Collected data
────────────────────────────────────────

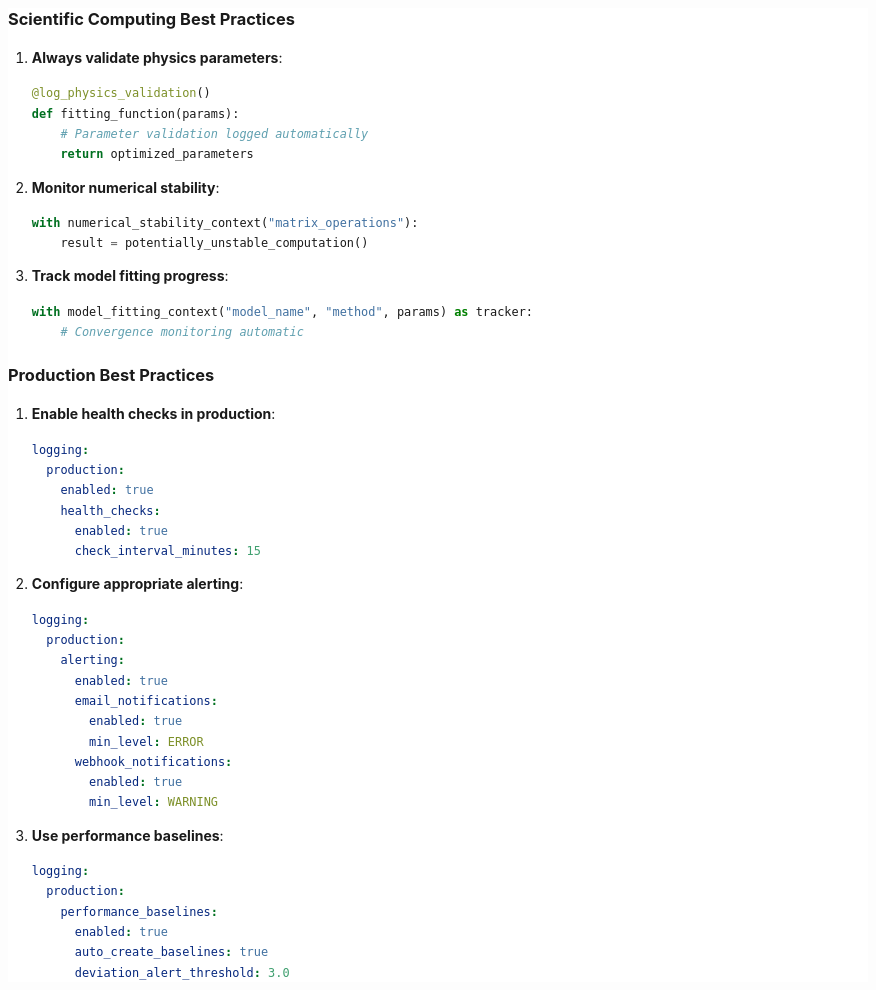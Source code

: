 ### Scientific Computing Best Practices

1. **Always validate physics parameters**:
   ```python
   @log_physics_validation()
   def fitting_function(params):
       # Parameter validation logged automatically
       return optimized_parameters
   ```

2. **Monitor numerical stability**:
   ```python
   with numerical_stability_context("matrix_operations"):
       result = potentially_unstable_computation()
   ```

3. **Track model fitting progress**:
   ```python
   with model_fitting_context("model_name", "method", params) as tracker:
       # Convergence monitoring automatic
   ```

### Production Best Practices

1. **Enable health checks in production**:
   ```yaml
   logging:
     production:
       enabled: true
       health_checks:
         enabled: true
         check_interval_minutes: 15
   ```

2. **Configure appropriate alerting**:
   ```yaml
   logging:
     production:
       alerting:
         enabled: true
         email_notifications:
           enabled: true
           min_level: ERROR
         webhook_notifications:
           enabled: true
           min_level: WARNING
   ```

3. **Use performance baselines**:
   ```yaml
   logging:
     production:
       performance_baselines:
         enabled: true
         auto_create_baselines: true
         deviation_alert_threshold: 3.0
   ```
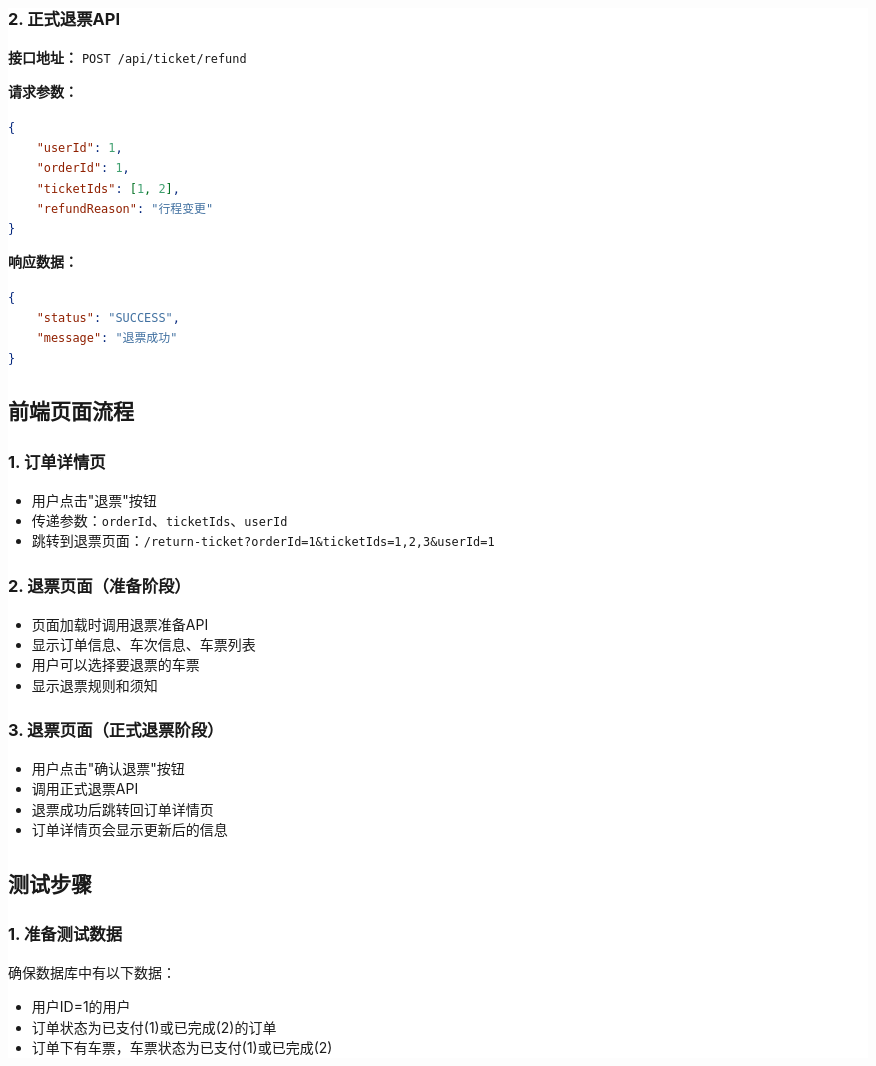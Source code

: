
 ```json
```

### 2. 正式退票API

**接口地址：** `POST /api/ticket/refund`

**请求参数：**
```json
{
    "userId": 1,
    "orderId": 1,
    "ticketIds": [1, 2],
    "refundReason": "行程变更"
}
```

**响应数据：**
```json
{
    "status": "SUCCESS",
    "message": "退票成功"
}
```

## 前端页面流程

### 1. 订单详情页
- 用户点击"退票"按钮
- 传递参数：`orderId`、`ticketIds`、`userId`
- 跳转到退票页面：`/return-ticket?orderId=1&ticketIds=1,2,3&userId=1`

### 2. 退票页面（准备阶段）
- 页面加载时调用退票准备API
- 显示订单信息、车次信息、车票列表
- 用户可以选择要退票的车票
- 显示退票规则和须知

### 3. 退票页面（正式退票阶段）
- 用户点击"确认退票"按钮
- 调用正式退票API
- 退票成功后跳转回订单详情页
- 订单详情页会显示更新后的信息

## 测试步骤

### 1. 准备测试数据
确保数据库中有以下数据：
- 用户ID=1的用户
- 订单状态为已支付(1)或已完成(2)的订单
- 订单下有车票，车票状态为已支付(1)或已完成(2)
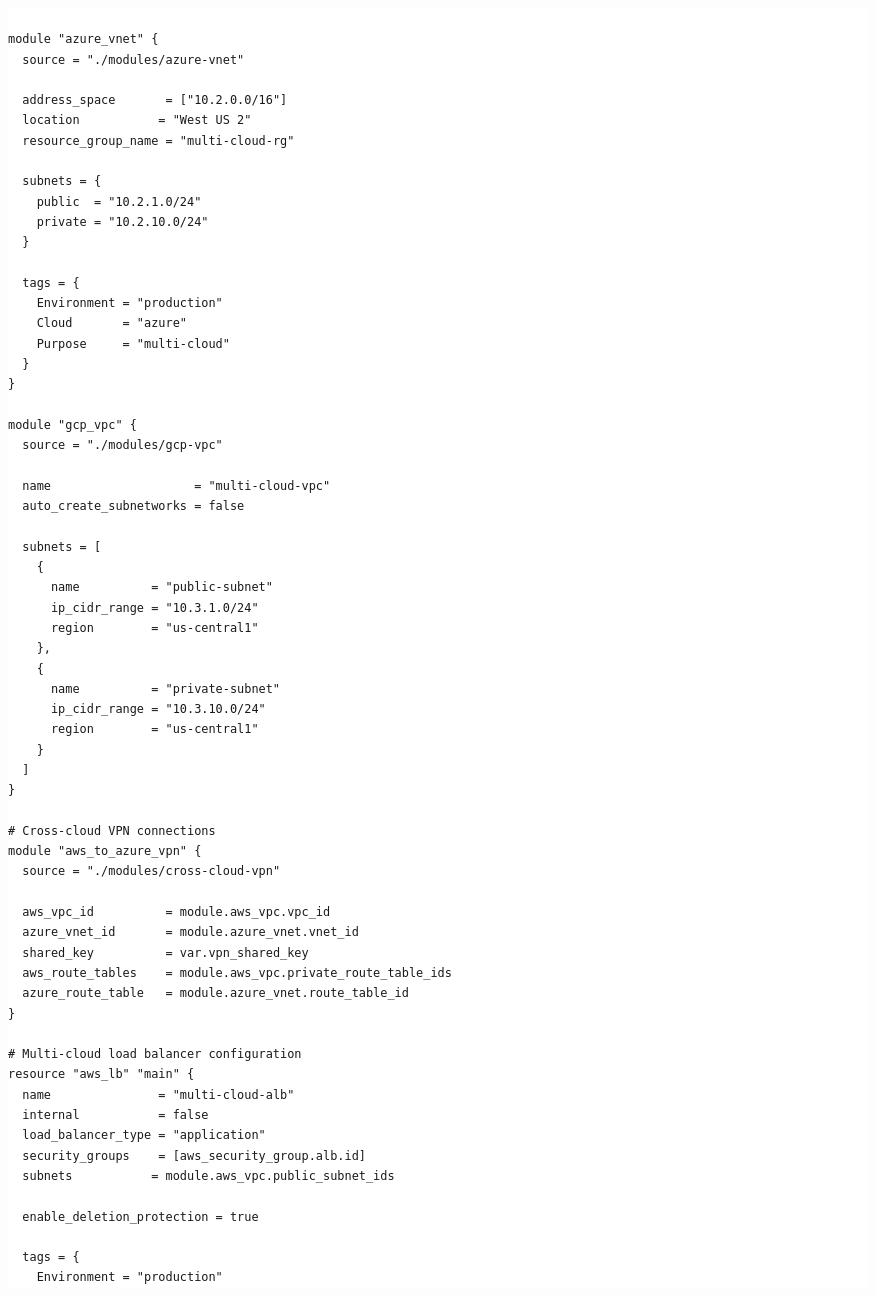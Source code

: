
 ```hcl

module "azure_vnet" {
  source = "./modules/azure-vnet"

  address_space       = ["10.2.0.0/16"]
  location           = "West US 2"
  resource_group_name = "multi-cloud-rg"

  subnets = {
    public  = "10.2.1.0/24"
    private = "10.2.10.0/24"
  }

  tags = {
    Environment = "production"
    Cloud       = "azure"
    Purpose     = "multi-cloud"
  }
}

module "gcp_vpc" {
  source = "./modules/gcp-vpc"

  name                    = "multi-cloud-vpc"
  auto_create_subnetworks = false

  subnets = [
    {
      name          = "public-subnet"
      ip_cidr_range = "10.3.1.0/24"
      region        = "us-central1"
    },
    {
      name          = "private-subnet"
      ip_cidr_range = "10.3.10.0/24"
      region        = "us-central1"
    }
  ]
}

# Cross-cloud VPN connections
module "aws_to_azure_vpn" {
  source = "./modules/cross-cloud-vpn"

  aws_vpc_id          = module.aws_vpc.vpc_id
  azure_vnet_id       = module.azure_vnet.vnet_id
  shared_key          = var.vpn_shared_key
  aws_route_tables    = module.aws_vpc.private_route_table_ids
  azure_route_table   = module.azure_vnet.route_table_id
}

# Multi-cloud load balancer configuration
resource "aws_lb" "main" {
  name               = "multi-cloud-alb"
  internal           = false
  load_balancer_type = "application"
  security_groups    = [aws_security_group.alb.id]
  subnets           = module.aws_vpc.public_subnet_ids

  enable_deletion_protection = true

  tags = {
    Environment = "production"
```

────────────────────────────────────────

● **Problem**: Give back all the data exactly, minus pictures.

● **Exercise response**:
Source code

: ### Scientific Computing Best Practices

1. **Always validate physics parameters**:
   ```python
   @log_physics_validation()
   def fitting_function(params):
       # Parameter validation logged automatically
       return optimized_parameters
   ```

2. **Monitor numerical stability**:
   ```python
   with numerical_stability_context("matrix_operations"):
       result = potentially_unstable_computation()
   ```

3. **Track model fitting progress**:
   ```python
   with model_fitting_context("model_name", "method", params) as tracker:
       # Convergence monitoring automatic
   ```

### Production Best Practices

1. **Enable health checks in production**:
   ```yaml
   logging:
     production:
       enabled: true
       health_checks:
         enabled: true
         check_interval_minutes: 15
   ```

2. **Configure appropriate alerting**:
   ```yaml
   logging:
     production:
       alerting:
         enabled: true
         email_notifications:
           enabled: true
           min_level: ERROR
         webhook_notifications:
           enabled: true
           min_level: WARNING
   ```

3. **Use performance baselines**:
   ```yaml
   logging:
     production:
       performance_baselines:
         enabled: true
         auto_create_baselines: true
         deviation_alert_threshold: 3.0
   ```
Source code

:
 ```json
```

### 2. 正式退票API

**接口地址：** `POST /api/ticket/refund`

**请求参数：**
```json
{
    "userId": 1,
    "orderId": 1,
    "ticketIds": [1, 2],
    "refundReason": "行程变更"
}
```

**响应数据：**
```json
{
    "status": "SUCCESS",
    "message": "退票成功"
}
```

## 前端页面流程

### 1. 订单详情页
- 用户点击"退票"按钮
- 传递参数：`orderId`、`ticketIds`、`userId`
- 跳转到退票页面：`/return-ticket?orderId=1&ticketIds=1,2,3&userId=1`

### 2. 退票页面（准备阶段）
- 页面加载时调用退票准备API
- 显示订单信息、车次信息、车票列表
- 用户可以选择要退票的车票
- 显示退票规则和须知

### 3. 退票页面（正式退票阶段）
- 用户点击"确认退票"按钮
- 调用正式退票API
- 退票成功后跳转回订单详情页
- 订单详情页会显示更新后的信息

## 测试步骤

### 1. 准备测试数据
确保数据库中有以下数据：
- 用户ID=1的用户
- 订单状态为已支付(1)或已完成(2)的订单
- 订单下有车票，车票状态为已支付(1)或已完成(2)
Source code

:
 ```hcl

module "azure_vnet" {
  source = "./modules/azure-vnet"

  address_space       = ["10.2.0.0/16"]
  location           = "West US 2"
  resource_group_name = "multi-cloud-rg"

  subnets = {
    public  = "10.2.1.0/24"
    private = "10.2.10.0/24"
  }

  tags = {
    Environment = "production"
    Cloud       = "azure"
    Purpose     = "multi-cloud"
  }
}

module "gcp_vpc" {
  source = "./modules/gcp-vpc"

  name                    = "multi-cloud-vpc"
  auto_create_subnetworks = false

  subnets = [
    {
      name          = "public-subnet"
      ip_cidr_range = "10.3.1.0/24"
      region        = "us-central1"
    },
    {
      name          = "private-subnet"
      ip_cidr_range = "10.3.10.0/24"
      region        = "us-central1"
    }
  ]
}

# Cross-cloud VPN connections
module "aws_to_azure_vpn" {
  source = "./modules/cross-cloud-vpn"

  aws_vpc_id          = module.aws_vpc.vpc_id
  azure_vnet_id       = module.azure_vnet.vnet_id
  shared_key          = var.vpn_shared_key
  aws_route_tables    = module.aws_vpc.private_route_table_ids
  azure_route_table   = module.azure_vnet.route_table_id
}

# Multi-cloud load balancer configuration
resource "aws_lb" "main" {
  name               = "multi-cloud-alb"
  internal           = false
  load_balancer_type = "application"
  security_groups    = [aws_security_group.alb.id]
  subnets           = module.aws_vpc.public_subnet_ids

  enable_deletion_protection = true

  tags = {
    Environment = "production"
```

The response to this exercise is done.